"Noted."
"Fast learner."
"Survivor," I fired back.
He sighed, his smile slowly fading as did the light behind his blue eyes. "It's fifty-fifty."
"What?" I was just popping a piece of cheese into my mouth. Why did the food taste so bland? I was hungry — ravenous — so I didn't care, but it was like eating sandpaper.
"The survival rate, of course." Alex examined his fingernails then clicked his tongue. "Most humans are able to survive it, the strong ones."
"Survive what?" I clenched my teeth together as another chill wracked my body.
"The marking." His eyes narrowed. "It's made easier when your mate actually holds your damn hand through the process." I could have sworn he said ass under his breath, but it was too low to hear.
"He didn't…" I licked my lips and reached for a cracker. "He didn't want to do it though."
"Tough shit," Alex said in a louder voice, repositioning himself on the chair, dangling his legs off the side. "We've all had to make sacrifices for the greater good — this is his."
"Okay…" Feeling full and a bit sick, I put the cracker back on the plate. "And when this marking is all over… when I survive it — and believe me I will—"
Alex grinned, making me all the more irritated that he'd doubted my strength — that any of them would.
"What happens then? I'm Ethan's mate? I live to serve him, then I die? Only if Cassius doesn't ever find me?"
Alex went deathly still. "It's sad… tragic, actually… how little they tell you these days. About us. About the world and about your place in it."

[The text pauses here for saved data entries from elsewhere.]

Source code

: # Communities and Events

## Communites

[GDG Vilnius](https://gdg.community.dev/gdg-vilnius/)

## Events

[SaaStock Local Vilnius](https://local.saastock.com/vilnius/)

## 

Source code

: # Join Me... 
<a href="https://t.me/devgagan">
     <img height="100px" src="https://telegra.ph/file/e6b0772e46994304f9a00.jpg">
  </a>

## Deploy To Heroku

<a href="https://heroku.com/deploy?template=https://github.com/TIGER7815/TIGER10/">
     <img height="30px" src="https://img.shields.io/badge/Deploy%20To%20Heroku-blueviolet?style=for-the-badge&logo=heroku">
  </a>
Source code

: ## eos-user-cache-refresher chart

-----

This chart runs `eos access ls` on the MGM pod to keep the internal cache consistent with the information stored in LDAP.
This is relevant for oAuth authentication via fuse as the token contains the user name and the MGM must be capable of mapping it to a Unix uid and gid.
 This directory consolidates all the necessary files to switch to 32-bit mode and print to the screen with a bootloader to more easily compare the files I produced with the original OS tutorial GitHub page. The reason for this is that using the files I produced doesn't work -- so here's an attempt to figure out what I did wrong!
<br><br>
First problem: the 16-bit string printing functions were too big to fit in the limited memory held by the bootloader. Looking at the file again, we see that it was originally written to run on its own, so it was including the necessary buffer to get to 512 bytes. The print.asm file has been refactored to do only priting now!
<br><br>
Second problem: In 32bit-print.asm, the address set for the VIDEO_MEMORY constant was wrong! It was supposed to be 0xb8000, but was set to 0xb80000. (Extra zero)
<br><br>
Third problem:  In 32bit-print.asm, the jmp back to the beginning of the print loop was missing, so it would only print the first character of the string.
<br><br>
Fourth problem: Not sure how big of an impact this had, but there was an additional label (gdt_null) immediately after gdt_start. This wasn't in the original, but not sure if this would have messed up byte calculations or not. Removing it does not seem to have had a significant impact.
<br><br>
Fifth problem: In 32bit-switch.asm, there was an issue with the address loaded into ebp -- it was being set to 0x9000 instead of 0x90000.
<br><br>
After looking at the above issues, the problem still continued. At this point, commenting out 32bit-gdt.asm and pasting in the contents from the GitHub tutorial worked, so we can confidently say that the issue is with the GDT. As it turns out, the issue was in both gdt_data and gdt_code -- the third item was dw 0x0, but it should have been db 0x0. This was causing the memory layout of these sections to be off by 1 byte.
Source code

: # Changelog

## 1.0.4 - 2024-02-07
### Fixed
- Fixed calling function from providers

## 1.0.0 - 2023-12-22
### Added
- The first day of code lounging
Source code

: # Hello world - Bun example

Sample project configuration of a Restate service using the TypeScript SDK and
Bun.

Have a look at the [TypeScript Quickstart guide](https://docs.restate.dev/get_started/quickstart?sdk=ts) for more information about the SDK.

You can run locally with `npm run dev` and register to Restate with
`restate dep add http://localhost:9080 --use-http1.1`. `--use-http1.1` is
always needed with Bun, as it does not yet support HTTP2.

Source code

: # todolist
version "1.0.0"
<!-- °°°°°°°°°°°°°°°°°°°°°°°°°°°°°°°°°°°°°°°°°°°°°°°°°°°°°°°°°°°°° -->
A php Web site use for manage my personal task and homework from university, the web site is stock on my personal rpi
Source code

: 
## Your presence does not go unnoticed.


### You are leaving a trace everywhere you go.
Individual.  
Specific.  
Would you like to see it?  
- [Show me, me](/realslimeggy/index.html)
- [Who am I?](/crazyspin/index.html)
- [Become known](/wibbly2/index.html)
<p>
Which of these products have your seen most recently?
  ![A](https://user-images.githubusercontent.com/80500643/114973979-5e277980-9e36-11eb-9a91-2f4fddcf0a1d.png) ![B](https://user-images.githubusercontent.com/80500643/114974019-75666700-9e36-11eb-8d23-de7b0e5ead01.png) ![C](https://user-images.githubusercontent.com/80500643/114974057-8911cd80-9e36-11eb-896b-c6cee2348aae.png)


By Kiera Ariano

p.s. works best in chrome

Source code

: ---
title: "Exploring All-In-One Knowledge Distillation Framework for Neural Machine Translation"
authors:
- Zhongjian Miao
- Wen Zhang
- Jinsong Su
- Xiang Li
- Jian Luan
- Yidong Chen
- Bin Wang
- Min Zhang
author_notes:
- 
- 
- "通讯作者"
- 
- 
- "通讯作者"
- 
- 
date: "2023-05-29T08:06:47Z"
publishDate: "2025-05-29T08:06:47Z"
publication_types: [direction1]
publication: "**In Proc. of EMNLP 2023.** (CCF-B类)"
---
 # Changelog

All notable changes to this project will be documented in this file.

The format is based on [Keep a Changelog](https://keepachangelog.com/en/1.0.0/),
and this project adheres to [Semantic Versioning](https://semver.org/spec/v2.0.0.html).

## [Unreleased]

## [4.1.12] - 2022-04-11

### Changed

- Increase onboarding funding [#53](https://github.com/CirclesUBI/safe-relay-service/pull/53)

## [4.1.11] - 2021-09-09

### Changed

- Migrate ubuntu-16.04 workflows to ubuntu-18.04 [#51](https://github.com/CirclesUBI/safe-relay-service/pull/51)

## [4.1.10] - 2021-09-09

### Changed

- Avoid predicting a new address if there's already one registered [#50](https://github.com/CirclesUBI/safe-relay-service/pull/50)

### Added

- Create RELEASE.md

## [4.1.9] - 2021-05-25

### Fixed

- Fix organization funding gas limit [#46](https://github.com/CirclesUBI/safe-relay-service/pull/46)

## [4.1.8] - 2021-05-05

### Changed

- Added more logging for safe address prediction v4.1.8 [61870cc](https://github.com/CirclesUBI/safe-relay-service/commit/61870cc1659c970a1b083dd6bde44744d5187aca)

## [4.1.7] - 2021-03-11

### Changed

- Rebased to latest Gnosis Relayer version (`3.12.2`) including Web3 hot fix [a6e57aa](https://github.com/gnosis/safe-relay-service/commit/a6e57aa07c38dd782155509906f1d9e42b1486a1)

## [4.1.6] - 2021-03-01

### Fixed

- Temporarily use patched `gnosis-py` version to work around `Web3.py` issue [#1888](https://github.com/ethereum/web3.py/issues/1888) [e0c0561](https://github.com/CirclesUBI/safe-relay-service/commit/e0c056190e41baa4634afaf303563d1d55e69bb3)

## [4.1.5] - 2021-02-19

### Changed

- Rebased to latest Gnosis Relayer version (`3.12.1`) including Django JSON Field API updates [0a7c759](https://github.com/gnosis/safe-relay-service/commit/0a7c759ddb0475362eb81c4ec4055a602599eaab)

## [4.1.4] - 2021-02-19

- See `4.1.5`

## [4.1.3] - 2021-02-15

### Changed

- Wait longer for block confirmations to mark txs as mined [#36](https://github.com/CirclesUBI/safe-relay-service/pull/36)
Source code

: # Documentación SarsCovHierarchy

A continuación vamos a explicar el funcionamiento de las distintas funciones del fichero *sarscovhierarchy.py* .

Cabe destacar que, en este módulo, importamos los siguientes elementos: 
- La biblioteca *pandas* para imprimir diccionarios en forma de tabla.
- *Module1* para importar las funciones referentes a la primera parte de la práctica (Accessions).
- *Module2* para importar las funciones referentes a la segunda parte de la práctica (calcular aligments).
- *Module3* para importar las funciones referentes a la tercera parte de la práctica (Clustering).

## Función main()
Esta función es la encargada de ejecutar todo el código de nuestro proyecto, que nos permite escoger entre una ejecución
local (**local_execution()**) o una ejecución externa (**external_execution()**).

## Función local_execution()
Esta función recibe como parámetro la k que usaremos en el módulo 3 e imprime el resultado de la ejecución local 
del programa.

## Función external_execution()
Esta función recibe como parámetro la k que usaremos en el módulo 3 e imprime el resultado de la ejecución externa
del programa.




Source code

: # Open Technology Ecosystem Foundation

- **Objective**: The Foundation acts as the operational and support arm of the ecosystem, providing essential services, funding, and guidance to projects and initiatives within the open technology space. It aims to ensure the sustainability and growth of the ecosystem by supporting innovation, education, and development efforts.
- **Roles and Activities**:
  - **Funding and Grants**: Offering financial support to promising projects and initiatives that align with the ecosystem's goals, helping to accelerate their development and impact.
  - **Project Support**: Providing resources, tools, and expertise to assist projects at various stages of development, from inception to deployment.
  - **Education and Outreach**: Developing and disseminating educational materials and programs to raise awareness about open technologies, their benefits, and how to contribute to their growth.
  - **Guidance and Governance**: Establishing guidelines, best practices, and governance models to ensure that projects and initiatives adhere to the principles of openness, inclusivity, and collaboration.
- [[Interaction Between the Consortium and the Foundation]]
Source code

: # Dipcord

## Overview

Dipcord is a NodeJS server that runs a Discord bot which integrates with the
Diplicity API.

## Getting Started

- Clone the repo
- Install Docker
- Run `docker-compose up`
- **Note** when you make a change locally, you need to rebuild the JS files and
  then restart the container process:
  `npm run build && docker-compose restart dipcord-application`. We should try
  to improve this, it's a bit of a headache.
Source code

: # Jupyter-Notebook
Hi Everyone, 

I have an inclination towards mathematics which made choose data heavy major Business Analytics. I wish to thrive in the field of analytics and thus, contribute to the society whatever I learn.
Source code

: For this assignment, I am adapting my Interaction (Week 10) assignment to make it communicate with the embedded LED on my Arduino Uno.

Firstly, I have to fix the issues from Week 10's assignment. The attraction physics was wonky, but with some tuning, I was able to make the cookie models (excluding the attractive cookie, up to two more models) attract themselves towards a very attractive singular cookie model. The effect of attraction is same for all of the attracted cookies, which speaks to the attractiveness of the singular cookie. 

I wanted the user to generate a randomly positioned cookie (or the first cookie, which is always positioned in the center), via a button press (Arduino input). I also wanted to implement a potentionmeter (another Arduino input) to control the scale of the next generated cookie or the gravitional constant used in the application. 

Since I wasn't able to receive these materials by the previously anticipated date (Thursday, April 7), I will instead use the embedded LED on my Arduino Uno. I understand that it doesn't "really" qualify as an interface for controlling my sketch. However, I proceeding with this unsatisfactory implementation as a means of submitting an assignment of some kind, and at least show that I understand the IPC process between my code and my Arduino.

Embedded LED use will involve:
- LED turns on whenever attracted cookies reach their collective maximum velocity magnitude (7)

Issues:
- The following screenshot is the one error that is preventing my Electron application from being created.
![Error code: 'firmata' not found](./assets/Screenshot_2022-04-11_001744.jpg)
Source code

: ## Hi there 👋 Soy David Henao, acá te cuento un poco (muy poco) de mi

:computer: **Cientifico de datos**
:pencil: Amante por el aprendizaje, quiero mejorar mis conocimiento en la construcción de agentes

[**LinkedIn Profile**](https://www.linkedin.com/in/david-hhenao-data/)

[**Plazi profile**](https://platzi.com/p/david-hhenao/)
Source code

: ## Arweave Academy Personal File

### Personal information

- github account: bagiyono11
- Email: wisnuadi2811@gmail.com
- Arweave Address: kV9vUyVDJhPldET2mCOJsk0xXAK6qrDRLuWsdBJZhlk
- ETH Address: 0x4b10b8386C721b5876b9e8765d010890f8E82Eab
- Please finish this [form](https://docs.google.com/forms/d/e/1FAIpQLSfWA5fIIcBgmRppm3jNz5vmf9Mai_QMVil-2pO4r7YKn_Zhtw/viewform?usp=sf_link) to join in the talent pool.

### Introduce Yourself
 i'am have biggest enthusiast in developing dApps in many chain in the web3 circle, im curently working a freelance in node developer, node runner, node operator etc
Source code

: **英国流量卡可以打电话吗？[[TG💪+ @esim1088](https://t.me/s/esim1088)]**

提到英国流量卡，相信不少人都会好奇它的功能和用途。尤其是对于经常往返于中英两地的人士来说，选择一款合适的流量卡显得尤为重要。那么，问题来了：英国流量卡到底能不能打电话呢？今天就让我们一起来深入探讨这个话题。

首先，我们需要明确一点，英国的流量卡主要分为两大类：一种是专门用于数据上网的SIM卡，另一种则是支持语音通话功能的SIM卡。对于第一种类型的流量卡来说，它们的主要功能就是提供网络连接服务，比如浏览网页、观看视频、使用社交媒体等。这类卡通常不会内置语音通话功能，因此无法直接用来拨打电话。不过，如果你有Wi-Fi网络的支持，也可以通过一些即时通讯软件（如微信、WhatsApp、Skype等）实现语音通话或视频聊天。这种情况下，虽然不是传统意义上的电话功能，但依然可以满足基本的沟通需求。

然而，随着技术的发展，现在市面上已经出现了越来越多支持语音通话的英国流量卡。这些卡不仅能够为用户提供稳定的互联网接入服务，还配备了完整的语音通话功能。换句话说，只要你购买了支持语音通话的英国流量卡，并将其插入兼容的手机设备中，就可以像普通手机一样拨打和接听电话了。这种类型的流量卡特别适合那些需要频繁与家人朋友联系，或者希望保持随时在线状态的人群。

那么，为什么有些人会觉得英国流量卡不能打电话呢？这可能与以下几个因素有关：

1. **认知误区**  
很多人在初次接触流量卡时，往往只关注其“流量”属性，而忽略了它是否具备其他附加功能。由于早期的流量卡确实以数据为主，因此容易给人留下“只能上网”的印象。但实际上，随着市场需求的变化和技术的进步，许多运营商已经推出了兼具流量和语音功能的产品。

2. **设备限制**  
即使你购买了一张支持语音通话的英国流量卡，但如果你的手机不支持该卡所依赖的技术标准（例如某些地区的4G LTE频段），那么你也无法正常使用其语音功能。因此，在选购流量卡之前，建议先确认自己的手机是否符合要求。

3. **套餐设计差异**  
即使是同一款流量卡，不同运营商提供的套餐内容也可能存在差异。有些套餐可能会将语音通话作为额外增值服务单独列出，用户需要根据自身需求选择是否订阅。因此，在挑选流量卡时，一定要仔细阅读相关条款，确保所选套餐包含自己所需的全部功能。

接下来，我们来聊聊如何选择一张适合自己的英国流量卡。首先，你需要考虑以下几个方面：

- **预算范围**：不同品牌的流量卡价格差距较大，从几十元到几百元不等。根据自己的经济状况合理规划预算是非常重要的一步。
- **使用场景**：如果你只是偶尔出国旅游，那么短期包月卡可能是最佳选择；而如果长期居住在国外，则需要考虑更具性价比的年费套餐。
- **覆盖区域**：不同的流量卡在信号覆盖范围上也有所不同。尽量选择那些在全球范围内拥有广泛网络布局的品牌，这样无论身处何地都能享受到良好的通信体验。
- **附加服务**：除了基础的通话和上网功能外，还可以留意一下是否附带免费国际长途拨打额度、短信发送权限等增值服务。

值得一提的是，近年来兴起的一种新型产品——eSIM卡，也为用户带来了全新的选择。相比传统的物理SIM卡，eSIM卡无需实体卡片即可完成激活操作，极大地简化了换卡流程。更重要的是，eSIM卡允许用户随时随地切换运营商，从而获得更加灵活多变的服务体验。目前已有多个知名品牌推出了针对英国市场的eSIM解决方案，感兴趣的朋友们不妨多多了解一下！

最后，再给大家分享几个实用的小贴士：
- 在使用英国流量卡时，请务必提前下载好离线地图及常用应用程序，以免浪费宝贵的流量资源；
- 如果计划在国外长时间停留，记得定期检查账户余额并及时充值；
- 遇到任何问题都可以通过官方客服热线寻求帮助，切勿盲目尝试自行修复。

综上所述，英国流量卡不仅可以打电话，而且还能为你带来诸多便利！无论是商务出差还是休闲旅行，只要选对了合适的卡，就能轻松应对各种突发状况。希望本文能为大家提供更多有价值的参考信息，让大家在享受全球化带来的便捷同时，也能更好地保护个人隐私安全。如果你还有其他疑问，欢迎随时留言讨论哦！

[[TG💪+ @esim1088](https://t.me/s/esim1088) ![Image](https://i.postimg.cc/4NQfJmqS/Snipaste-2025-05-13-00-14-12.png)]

"So tell me!" I pounded my fist into the pillow next to me, scaring the crap out of myself. I'd always been controlled — it had been bred into me from birth. And I'd just yelled at an immortal like he was a petulant child.
Alex grinned. "I think you'll do just fine, Genesis. Just fine." He chuckled warmly. "Try not to be too hard on us. We've been waiting for a chance to change things for a very long time… and you just may be exactly what we've been waiting for."
"I can't do anything if you don't tell me what I'm supposed to be doing!" Tears threatened, the confusion and fear back full force. "I don't know what to do. Just tell me what I'm supposed to do."
"And that's the problem right there." Alex leaned forward, sadness etched in his every feature. "Your whole life, choices have been taken from you, rather than given to you." He hung his head. "I'll do this once and only once… I'll throw you a bone, isn't that what it's called? Do you a solid? A favor? And give you one goal this evening, one thing to set your small misinformed mind toward."
I waited in anticipation.
"Survive," he said softly. "Just survive. And when the flames threaten to take you higher and higher, give in. When the heat scorches you from the inside out, when tears no longer come, when the need is all you can contemplate… you survive."
He stood and shrugged, as if he hadn't just scared the crap out of me.
"Oh, and also? It would probably be good to call for your mate…" He offered a haphazard shrug. "When it's time."
"When I'm dying?"
"Only when your need is so great for him that you've forgotten yourself completely. That's when you whisper his name. Pray to God he answers — because he still has a choice in this, and if he doesn't choose you, survival will be pointless. You. Will. Die."
A lone tear fell down my cheek before I could wipe it away
Alex reached out and captured it with his thumb. "It's been years since I've seen real tears. I hope you keep yours. I hope the gift of feeling such strong emotions remains — then again — for your sake, at the same time, I hope they don't."
He left me.
Just like that.
With shaky hands, I put the tray on the nearby table and went back to lie on
the bed, freaking out, wondering when the heat was going to come, when the pain would arrive, and when I would be out of my mind for a mate who clearly didn't want me.